**EXERCISE INSTRUCTIONS**
The word "forty" marks the lines to report; pull each of them from the listing.

**SOURCE INFORMATION**

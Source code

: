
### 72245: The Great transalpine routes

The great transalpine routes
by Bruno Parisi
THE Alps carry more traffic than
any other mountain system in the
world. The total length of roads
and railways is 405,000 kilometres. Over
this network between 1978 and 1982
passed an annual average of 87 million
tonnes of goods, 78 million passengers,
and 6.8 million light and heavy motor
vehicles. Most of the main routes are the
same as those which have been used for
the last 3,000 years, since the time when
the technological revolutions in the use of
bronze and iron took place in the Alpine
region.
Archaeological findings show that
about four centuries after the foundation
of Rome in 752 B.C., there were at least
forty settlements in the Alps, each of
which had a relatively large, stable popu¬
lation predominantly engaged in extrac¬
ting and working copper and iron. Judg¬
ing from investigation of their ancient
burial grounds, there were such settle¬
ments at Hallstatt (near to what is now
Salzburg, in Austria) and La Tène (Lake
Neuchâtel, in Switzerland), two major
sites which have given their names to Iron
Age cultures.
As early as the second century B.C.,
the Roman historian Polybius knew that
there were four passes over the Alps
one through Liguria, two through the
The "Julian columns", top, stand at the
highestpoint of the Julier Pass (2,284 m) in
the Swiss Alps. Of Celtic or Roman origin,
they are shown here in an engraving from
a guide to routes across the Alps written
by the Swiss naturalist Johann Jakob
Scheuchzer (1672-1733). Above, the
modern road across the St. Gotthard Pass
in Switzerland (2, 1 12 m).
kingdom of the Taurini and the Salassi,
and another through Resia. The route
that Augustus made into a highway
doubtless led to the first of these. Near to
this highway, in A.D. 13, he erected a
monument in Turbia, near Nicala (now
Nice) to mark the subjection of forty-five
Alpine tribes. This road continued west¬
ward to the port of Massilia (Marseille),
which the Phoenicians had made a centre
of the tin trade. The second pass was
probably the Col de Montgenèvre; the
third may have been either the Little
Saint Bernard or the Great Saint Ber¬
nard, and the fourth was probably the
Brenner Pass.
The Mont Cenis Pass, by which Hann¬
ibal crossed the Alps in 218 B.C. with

**EXPECTED ANSWER**
forty settlements in the Alps, each of
Nice) to mark the subjection of forty-five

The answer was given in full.